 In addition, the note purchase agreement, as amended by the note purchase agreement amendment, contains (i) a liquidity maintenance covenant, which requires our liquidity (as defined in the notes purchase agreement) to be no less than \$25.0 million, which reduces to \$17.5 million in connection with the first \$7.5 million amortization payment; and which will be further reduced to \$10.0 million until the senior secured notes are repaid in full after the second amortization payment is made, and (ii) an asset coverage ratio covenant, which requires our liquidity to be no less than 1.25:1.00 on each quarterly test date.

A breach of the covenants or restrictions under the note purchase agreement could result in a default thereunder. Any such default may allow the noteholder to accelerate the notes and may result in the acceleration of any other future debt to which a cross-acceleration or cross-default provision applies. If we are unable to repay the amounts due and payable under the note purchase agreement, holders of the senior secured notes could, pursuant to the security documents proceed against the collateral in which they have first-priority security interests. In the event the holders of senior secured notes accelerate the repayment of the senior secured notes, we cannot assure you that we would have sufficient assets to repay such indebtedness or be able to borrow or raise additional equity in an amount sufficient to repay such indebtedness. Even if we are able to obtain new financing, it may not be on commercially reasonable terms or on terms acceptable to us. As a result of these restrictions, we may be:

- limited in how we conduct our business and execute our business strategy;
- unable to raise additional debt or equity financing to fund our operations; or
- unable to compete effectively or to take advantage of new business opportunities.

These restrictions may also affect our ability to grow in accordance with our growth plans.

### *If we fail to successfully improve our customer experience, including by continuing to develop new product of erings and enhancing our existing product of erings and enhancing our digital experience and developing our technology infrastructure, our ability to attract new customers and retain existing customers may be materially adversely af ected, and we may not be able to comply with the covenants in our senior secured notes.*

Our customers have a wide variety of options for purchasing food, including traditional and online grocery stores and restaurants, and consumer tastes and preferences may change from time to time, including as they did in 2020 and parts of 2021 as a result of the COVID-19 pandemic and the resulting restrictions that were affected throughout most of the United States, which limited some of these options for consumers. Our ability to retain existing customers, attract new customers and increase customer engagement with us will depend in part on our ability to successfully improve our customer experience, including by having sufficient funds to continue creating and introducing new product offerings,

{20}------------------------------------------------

-.-.-

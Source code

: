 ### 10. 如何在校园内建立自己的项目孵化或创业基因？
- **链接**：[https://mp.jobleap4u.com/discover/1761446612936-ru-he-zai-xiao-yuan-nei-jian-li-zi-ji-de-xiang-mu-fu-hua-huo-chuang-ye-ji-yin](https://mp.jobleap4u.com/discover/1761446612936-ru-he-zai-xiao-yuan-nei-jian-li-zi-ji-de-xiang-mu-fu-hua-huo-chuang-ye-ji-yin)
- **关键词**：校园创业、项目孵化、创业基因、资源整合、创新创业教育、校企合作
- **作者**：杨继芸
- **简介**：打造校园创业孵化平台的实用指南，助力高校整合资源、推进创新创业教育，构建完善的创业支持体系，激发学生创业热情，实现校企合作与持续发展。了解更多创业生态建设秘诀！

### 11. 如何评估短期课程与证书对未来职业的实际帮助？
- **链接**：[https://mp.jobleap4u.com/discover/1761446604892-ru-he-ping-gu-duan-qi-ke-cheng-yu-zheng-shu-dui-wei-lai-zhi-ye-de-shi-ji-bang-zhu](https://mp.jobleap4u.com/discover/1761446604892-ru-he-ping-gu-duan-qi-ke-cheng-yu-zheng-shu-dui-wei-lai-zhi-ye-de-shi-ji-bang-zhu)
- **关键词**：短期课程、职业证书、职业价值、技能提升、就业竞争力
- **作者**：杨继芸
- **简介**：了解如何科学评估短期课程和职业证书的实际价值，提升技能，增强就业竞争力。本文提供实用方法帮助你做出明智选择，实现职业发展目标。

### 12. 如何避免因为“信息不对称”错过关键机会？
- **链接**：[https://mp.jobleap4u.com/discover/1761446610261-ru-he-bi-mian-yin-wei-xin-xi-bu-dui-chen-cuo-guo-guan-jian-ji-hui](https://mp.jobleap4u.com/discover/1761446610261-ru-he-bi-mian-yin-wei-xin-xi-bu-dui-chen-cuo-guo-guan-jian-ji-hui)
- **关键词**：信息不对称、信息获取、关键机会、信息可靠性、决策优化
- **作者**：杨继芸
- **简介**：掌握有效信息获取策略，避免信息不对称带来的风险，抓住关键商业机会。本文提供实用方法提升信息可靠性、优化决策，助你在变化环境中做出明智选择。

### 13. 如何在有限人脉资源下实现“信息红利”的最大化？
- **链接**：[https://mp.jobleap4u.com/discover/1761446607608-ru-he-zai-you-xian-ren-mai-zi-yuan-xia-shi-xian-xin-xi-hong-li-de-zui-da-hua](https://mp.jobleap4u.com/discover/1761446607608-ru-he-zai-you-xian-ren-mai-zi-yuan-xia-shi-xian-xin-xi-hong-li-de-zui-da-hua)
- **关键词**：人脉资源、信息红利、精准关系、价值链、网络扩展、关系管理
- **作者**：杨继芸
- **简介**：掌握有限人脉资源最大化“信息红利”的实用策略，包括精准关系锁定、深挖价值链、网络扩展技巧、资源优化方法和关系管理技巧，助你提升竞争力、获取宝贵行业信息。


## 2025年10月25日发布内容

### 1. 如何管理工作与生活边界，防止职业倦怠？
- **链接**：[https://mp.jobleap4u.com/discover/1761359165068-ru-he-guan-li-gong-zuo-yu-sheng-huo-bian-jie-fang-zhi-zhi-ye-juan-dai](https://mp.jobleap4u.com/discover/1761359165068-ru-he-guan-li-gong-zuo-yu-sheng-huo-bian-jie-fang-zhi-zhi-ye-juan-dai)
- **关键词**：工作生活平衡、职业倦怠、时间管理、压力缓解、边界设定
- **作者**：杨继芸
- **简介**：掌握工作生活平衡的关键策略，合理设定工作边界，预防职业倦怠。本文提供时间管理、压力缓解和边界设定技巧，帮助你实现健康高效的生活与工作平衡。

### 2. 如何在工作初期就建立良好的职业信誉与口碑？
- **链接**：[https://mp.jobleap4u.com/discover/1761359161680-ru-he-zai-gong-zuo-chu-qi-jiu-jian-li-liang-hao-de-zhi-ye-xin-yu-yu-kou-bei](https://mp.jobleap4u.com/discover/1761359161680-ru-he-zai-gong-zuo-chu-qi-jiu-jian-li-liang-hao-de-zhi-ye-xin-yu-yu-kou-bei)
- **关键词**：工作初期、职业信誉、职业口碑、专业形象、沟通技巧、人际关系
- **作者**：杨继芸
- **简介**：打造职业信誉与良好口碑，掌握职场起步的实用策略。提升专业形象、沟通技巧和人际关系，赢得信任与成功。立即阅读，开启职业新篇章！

-.-.-

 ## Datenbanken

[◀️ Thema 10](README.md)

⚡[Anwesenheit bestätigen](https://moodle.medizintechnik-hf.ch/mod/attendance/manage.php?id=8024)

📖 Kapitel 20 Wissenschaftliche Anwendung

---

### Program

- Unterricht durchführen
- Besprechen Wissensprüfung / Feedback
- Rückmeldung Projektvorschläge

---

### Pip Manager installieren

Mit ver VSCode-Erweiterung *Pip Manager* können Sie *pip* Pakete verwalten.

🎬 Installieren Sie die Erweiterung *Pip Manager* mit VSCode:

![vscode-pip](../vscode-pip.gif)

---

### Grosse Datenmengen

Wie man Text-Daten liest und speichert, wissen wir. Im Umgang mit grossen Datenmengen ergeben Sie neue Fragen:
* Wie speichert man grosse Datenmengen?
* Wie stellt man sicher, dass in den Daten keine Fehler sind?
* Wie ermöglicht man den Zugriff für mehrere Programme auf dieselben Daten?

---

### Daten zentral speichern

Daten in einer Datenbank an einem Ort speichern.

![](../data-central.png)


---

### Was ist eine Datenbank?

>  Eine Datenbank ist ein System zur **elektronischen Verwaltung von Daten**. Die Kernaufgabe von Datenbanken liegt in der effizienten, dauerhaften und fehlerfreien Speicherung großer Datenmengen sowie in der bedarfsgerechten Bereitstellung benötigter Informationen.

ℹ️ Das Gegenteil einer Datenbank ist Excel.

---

-.-.-

**Your objective:** Would you print, exactly as written, every line above from the one holding "### 1. 如何管理工作与生活边界，防止职业倦怠？" through the one holding "- **简介**：打造职业信", with both included and no other lines?

**Exercise result:**
### 1. 如何管理工作与生活边界，防止职业倦怠？
- **链接**：[https://mp.jobleap4u.com/discover/1761359165068-ru-he-guan-li-gong-zuo-yu-sheng-huo-bian-jie-fang-zhi-zhi-ye-juan-dai](https://mp.jobleap4u.com/discover/1761359165068-ru-he-guan-li-gong-zuo-yu-sheng-huo-bian-jie-fang-zhi-zhi-ye-juan-dai)
- **关键词**：工作生活平衡、职业倦怠、时间管理、压力缓解、边界设定
- **作者**：杨继芸
- **简介**：掌握工作生活平衡的关键策略，合理设定工作边界，预防职业倦怠。本文提供时间管理、压力缓解和边界设定技巧，帮助你实现健康高效的生活与工作平衡。

### 2. 如何在工作初期就建立良好的职业信誉与口碑？
- **链接**：[https://mp.jobleap4u.com/discover/1761359161680-ru-he-zai-gong-zuo-chu-qi-jiu-jian-li-liang-hao-de-zhi-ye-xin-yu-yu-kou-bei](https://mp.jobleap4u.com/discover/1761359161680-ru-he-zai-gong-zuo-chu-qi-jiu-jian-li-liang-hao-de-zhi-ye-xin-yu-yu-kou-bei)
- **关键词**：工作初期、职业信誉、职业口碑、专业形象、沟通技巧、人际关系
- **作者**：杨继芸
- **简介**：打造职业信誉与良好口碑，掌握职场起步的实用策略。提升专业形象、沟通技巧和人际关系，赢得信任与成功。立即阅读，开启职业新篇章！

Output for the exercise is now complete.